Me hicieron falta cinco años para volver a la historia de
Carlota Fainberg
, que permanecía en suspenso, pero no olvidada, y sin advertirlo yo crecía con otros viajes, otras experiencias, otras conversaciones y lecturas. Empecé por fin a reescribirla en la primavera de este año, y, para mi sorpresa, muy pronto se impuso sobre mí como una invención nueva, que crecía siguiendo las líneas esbozadas en el relato primitivo. La melodía sigue siendo la misma, pero el tiempo, en el sentido musical, creo que se ha hecho más largo, con ondulaciones y resonancias nuevas. El resultado no es un cuento largo, como yo imaginaba, sino una novela corta, y uso ese término sabiendo perfectamente a qué me arriesgo. Muchas novelas que se publican ahora son, técnicamente, novelas cortas, pero sus autores y sus editores procuran no decirlo, sabiendo que aquí lo breve se califica de menor y se considera secundario. Si alguien dice abiertamente que ha escrito una novela corta enseguida se sospechará que no ha tenido capacidad o talento para escribir una novela larga. Pero la novela corta es tal vez la modalidad narrativa en la que mejor resplandece la maestría. Quien lee
Otra vuelta de tuerca
,
La invención de Morel
,
La muerte en Venecia
,
Los adioses
,
El doctor Jekyll y Mr. Hyde
, encuentra a la vez la intensidad y la unidad de tiempo de lectura del cuento y la amplitud interior de la novela. La razón principal para escribir un libro es la misma que para leerlo: que a uno le guste mucho estar haciendo lo que hace. Lector inveterado de novelas cortas, yo he disfrutado tanto inventando y escribiendo esta
Carlota Fainberg
que me ha dado algo de pena que se acabara tan pronto.
A.M.M.
—Yo ya no creo que vuelva nunca a Buenos Aires.
El hombre sentado junto a mí dijo estas palabras con menos tristeza que melodramatismo y se quedó callado unos instantes, bebiendo pensativamente de su Diet Pepsi. Se notaba que las había pensado muchas veces, que se las había dicho a si mismo en voz alta, como cuando uno ha recibido una injuria o un mal modo y luego se desvela repitiendo y perfeccionando la respuesta que no supo o no tuvo valor para decir a tiempo.
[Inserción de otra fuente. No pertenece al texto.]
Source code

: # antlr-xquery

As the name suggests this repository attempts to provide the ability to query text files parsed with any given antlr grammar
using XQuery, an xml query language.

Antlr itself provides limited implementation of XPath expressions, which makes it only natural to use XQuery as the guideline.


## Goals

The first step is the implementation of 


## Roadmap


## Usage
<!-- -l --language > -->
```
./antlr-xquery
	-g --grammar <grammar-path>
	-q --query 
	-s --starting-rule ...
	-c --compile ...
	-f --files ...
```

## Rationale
Frente a nosotros, al otro lado del muro de cristal, la nieve caía tan espesa que no era posible ver nada, y la luz declinante de las dos de la tarde era tan neutra y tan ajena a la hora del día como la de los tubos fluorescentes que iluminaban las grandes bóvedas del aeropuerto de Pittsburgh.
—Se lo prometí a Mariluz, claro está, cuando los dos nos sinceramos y no tuve más remedio que contárselo todo —no me miraba ahora, tenía los ojos fijos en los torbellinos silenciosos de nieve, y quizás en ese gesto también había una parte de ligera impostura, de representación —. Pero tú me comprendes, Claudio, el verdadero motivo no es ése. Mi mujer no es tonta, ella sabe que las ocasiones no paran de presentarse, y que un hombre, por muy buena voluntad que tenga, es difícil, si es hombre, que pueda controlarse siempre. Es que no quiero estropearme el recuerdo, ¿me explico? La magia de aquellos días.
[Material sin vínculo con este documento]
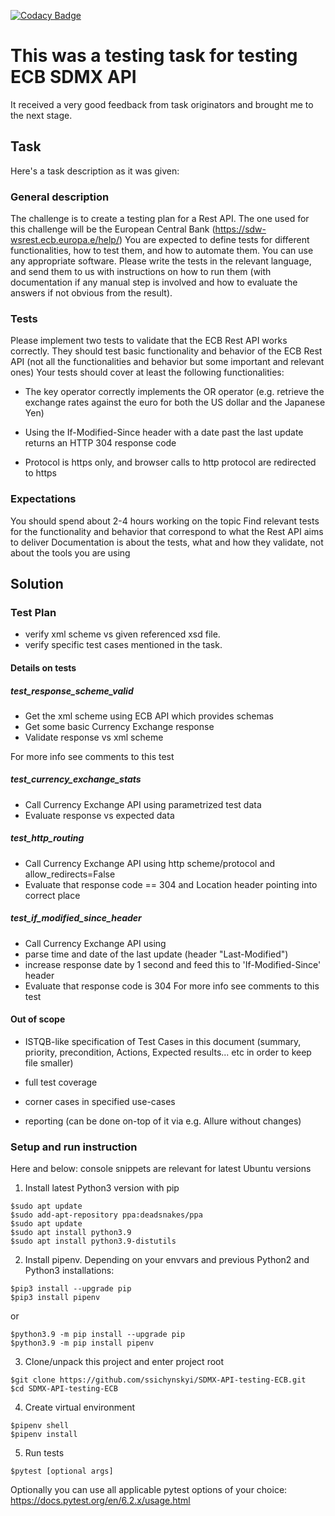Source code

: [![Codacy Badge](https://app.codacy.com/project/badge/Grade/c5a4f83a195e4a70b6eb0867d7966487)](https://www.codacy.com/gh/ssichynskyi/SDMX-API-testing-ECB/dashboard?utm_source=github.com&amp;utm_medium=referral&amp;utm_content=ssichynskyi/SDMX-API-testing-ECB&amp;utm_campaign=Badge_Grade)
# This was a testing task for testing ECB SDMX API
It received a very good feedback from task originators and brought me to the next stage.

## Task
Here's a task description as it was given:

### General description
The challenge is to create a testing plan for a Rest API. The one used for this challenge will be the European Central Bank
(https://sdw-wsrest.ecb.europa.e/help/)
You are expected to define tests for different functionalities, how to test them, and how to automate them.
You can use any appropriate software. Please write the tests in the relevant language, and send them to us with instructions on how to run them
(with documentation if any manual step is involved and how to evaluate the answers if not obvious from the result).

### Tests
Please implement two tests to validate that the ECB Rest API works correctly. They should test basic functionality and behavior of the ECB Rest
API (not all the functionalities and behavior but some important and relevant ones)
Your tests should cover at least the following functionalities:
- The key operator correctly implements the OR operator
  (e.g. retrieve the exchange rates against the euro for both the US dollar and the Japanese Yen)

- Using the If-Modified-Since header with a date past the last update returns an HTTP 304 response code

- Protocol is https only, and browser calls to http protocol are redirected to https

### Expectations
You should spend about 2-4 hours working on the topic
Find relevant tests for the functionality and behavior that correspond to what the Rest API aims to deliver
Documentation is about the tests, what and how they validate, not about the tools you are using

## Solution
### Test Plan
- verify xml scheme vs given referenced xsd file.
- verify specific test cases mentioned in the task.

#### Details on tests
##### test_response_scheme_valid
- Get the xml scheme using ECB API which provides schemas
- Get some basic Currency Exchange response
- Validate response vs xml scheme

For more info see comments to this test

##### test_currency_exchange_stats
- Call Currency Exchange API using parametrized test data
- Evaluate response vs expected data

##### test_http_routing
- Call Currency Exchange API using http scheme/protocol and allow_redirects=False
- Evaluate that response code == 304 and Location header pointing into correct place

##### test_if_modified_since_header
- Call Currency Exchange API using
- parse time and date of the last update (header "Last-Modified")
- increase response date by 1 second and feed this to 'If-Modified-Since' header
- Evaluate that response code is 304
For more info see comments to this test

#### Out of scope
- ISTQB-like specification of Test Cases in this document (summary, priority, precondition, Actions, Expected results... etc in order to keep file smaller)

- full test coverage

- corner cases in specified use-cases

- reporting (can be done on-top of it via e.g. Allure without changes)

### Setup and run instruction
Here and below: console snippets are relevant for latest Ubuntu versions
1. Install latest Python3 version with pip
```console
$sudo apt update
$sudo add-apt-repository ppa:deadsnakes/ppa
$sudo apt update
$sudo apt install python3.9
$sudo apt install python3.9-distutils
```
2. Install pipenv. Depending on your envvars and previous Python2 and Python3 installations:
```console
$pip3 install --upgrade pip
$pip3 install pipenv
```
or
```console
$python3.9 -m pip install --upgrade pip
$python3.9 -m pip install pipenv
```
3. Clone/unpack this project and enter project root
```console
$git clone https://github.com/ssichynskyi/SDMX-API-testing-ECB.git
$cd SDMX-API-testing-ECB
```
4. Create virtual environment
```console
$pipenv shell
$pipenv install
```
5. Run tests
```console
$pytest [optional args]
```
Optionally you can use all applicable pytest options of your choice:
https://docs.pytest.org/en/6.2.x/usage.html
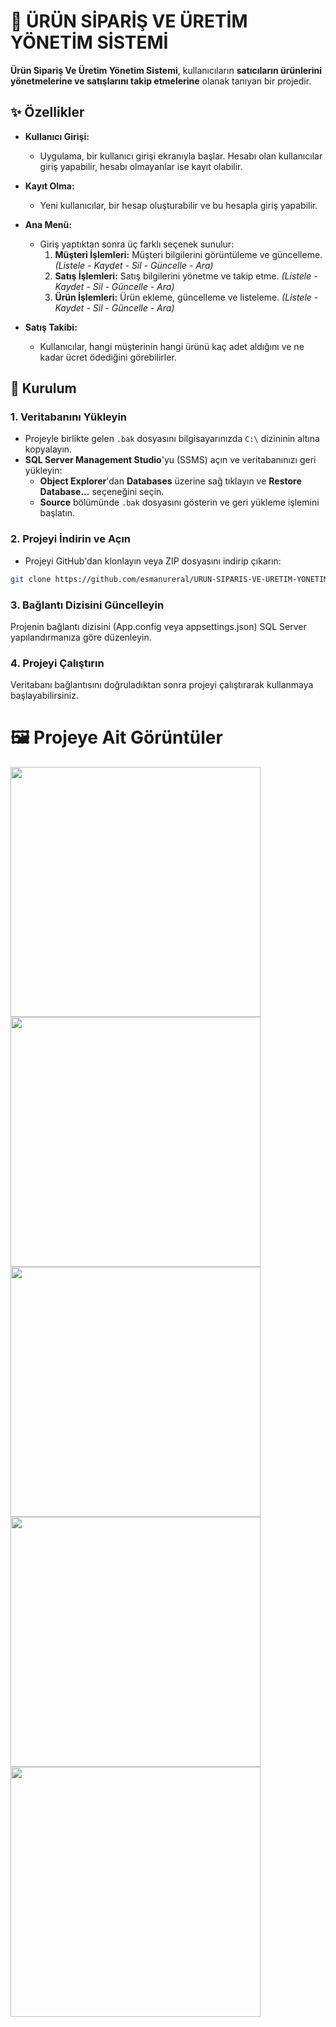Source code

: # 🎯 ÜRÜN SİPARİŞ VE ÜRETİM YÖNETİM SİSTEMİ

**Ürün Sipariş Ve Üretim Yönetim Sistemi**, kullanıcıların **satıcıların ürünlerini yönetmelerine ve satışlarını takip etmelerine** olanak tanıyan bir projedir.

## ✨ Özellikler

- **Kullanıcı Girişi:** 
  - Uygulama, bir kullanıcı girişi ekranıyla başlar. Hesabı olan kullanıcılar giriş yapabilir, hesabı olmayanlar ise kayıt olabilir.
  
- **Kayıt Olma:** 
  - Yeni kullanıcılar, bir hesap oluşturabilir ve bu hesapla giriş yapabilir.

- **Ana Menü:** 
  - Giriş yaptıktan sonra üç farklı seçenek sunulur:
    1. **Müşteri İşlemleri:** Müşteri bilgilerini görüntüleme ve güncelleme. *(Listele - Kaydet - Sil - Güncelle - Ara)*
    2. **Satış İşlemleri:** Satış bilgilerini yönetme ve takip etme. *(Listele - Kaydet - Sil - Güncelle - Ara)*
    3. **Ürün İşlemleri:** Ürün ekleme, güncelleme ve listeleme. *(Listele - Kaydet - Sil - Güncelle - Ara)*
  
- **Satış Takibi:**
  - Kullanıcılar, hangi müşterinin hangi ürünü kaç adet aldığını ve ne kadar ücret ödediğini görebilirler.

## 🚀 Kurulum

### 1. Veritabanını Yükleyin

- Projeyle birlikte gelen `.bak` dosyasını bilgisayarınızda `C:\` dizininin altına kopyalayın.
- **SQL Server Management Studio**'yu (SSMS) açın ve veritabanınızı geri yükleyin:
  - **Object Explorer**'dan **Databases** üzerine sağ tıklayın ve **Restore Database...** seçeneğini seçin.
  - **Source** bölümünde `.bak` dosyasını gösterin ve geri yükleme işlemini başlatın.

### 2. Projeyi İndirin ve Açın

- Projeyi GitHub'dan klonlayın veya ZIP dosyasını indirip çıkarın:

```bash
git clone https://github.com/esmanureral/URUN-SIPARIS-VE-URETIM-YONETIM-SISTEMI.git
```
### 3. Bağlantı Dizisini Güncelleyin
Projenin bağlantı dizisini (App.config veya appsettings.json) SQL Server yapılandırmanıza göre düzenleyin.

### 4. Projeyi Çalıştırın
Veritabanı bağlantısını doğruladıktan sonra projeyi çalıştırarak kullanmaya başlayabilirsiniz.

# 🖼️ Projeye Ait Görüntüler

<img src="https://github.com/user-attachments/assets/39073364-813f-43f5-a0bf-561685bdeafe" width="400"/>
<img src="https://github.com/user-attachments/assets/911da51d-543e-4a5e-a4f1-654a6c4e2b5d" width="400"/>
<img src="https://github.com/user-attachments/assets/952f58aa-25ae-46ab-9f82-98d83d9ae46b" width="400"/>
<img src="!https://github.com/user-attachments/assets/a46b15cd-74b8-42ab-8057-0aa460fa5a32" width="400"/>
<img src="https://github.com/user-attachments/assets/1403a329-78bf-477e-b180-d252a44574cb" width="400"/>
Llevaba varias horas con él y acababa de darme cuenta de que no sabía su nombre. Me lo había dicho, incluso se había apresurado a darme su tarjeta, antes de que nos sentáramos en los taburetes del falso bar inglés en la zona de tránsitos del aeropuerto de Pittsburgh, pero yo no presté atención, o me olvidé del nombre nada más oírlo, y ahora me encontraba en la circunstancia absurda de estar recibiendo las confesiones sentimentales o sexuales de un desconocido que me llamaba por mi first name y se comportaba como si fuéramos amigos de toda la vida. As a matter of fact, como dicen aquí, nos habíamos visto por primera vez hacia las once a.m., en un puesto de prensa, o más bien él había visto sobresalir del bolsillo de mi gabardina un ejemplar atrasado de
El País Internacional
, e inmediatamente se había dirigido a mí en español, con la seguridad absoluta, según dijo más tarde, de que éramos compatriotas.
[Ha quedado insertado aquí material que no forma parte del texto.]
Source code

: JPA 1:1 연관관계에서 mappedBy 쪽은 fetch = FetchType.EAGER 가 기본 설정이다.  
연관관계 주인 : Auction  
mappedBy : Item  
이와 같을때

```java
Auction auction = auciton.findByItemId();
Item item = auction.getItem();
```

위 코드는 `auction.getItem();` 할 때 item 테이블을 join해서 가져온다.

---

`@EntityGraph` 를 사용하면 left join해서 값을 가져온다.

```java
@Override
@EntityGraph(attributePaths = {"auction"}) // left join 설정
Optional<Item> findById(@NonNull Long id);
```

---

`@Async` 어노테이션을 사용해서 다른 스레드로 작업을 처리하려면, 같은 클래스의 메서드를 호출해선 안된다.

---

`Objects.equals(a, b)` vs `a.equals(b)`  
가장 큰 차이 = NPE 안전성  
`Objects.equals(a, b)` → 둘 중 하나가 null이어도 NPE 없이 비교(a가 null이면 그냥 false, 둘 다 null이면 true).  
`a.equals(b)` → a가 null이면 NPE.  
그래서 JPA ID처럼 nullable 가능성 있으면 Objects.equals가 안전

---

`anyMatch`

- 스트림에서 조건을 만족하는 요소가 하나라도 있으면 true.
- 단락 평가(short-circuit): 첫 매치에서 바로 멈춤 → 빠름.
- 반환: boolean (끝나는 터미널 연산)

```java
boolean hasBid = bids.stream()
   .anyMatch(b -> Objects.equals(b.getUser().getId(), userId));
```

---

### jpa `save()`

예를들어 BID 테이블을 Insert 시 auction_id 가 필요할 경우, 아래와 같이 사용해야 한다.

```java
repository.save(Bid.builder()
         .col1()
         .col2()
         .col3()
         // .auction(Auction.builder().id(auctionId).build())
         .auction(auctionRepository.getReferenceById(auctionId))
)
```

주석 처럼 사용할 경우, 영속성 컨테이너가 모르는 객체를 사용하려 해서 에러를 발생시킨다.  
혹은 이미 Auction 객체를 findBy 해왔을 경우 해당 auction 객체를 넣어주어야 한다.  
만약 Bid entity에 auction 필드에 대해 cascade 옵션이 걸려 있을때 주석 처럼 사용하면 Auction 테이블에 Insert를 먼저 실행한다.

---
—Tú haz caso de lo que me dice la experiencia, Claudio —yo no me acordaba de su nombre, pero él manejaba ya fluidamente el mío —. Un español reconoce a otro mucho antes de oírlo hablar, nada más que viéndole la pinta. Vas por Nueva York, un ejemplo, por la Quinta Avenida, a la hora de más gentío y más tráfico, ves en un semáforo a una pareja, de espaldas a ti, los dos con camisas y vaqueros, de unos treinta y tantos años, ella con un poco de culo, con zapatillas de deporte muy nuevas, con un jersey fino echado por los hombros, o atado a la cintura, y no sé por qué pero lo sabes, lo puedes jurar: «Esos dos son españoles». Qué le vas a hacer, tenemos esa pinta, ese look, como dicen ahora.
Me disgustó que una persona tan vulgar se concediera tales prerrogativas sobre lo que él llamaba mi pinta. Si alguien así, tan cheap, para decirlo con crudeza, me identificaba tan rápidamente como compatriota suyo, era que tal vez yo compartía, sin darme cuenta, una parte de su vulgaridad, de su ruda franqueza española. También debo añadir que con los años me he acostumbrado a lo que al principio me atosigaba tanto, a las formalidades y reservas de la etiqueta académica norteamericana, y que ya me siento incómodo, o más exactamente, embarrassed, ante cualquier despliegue excesivo de simpatía, que casi nunca llega sin su contrapartida de mala educación.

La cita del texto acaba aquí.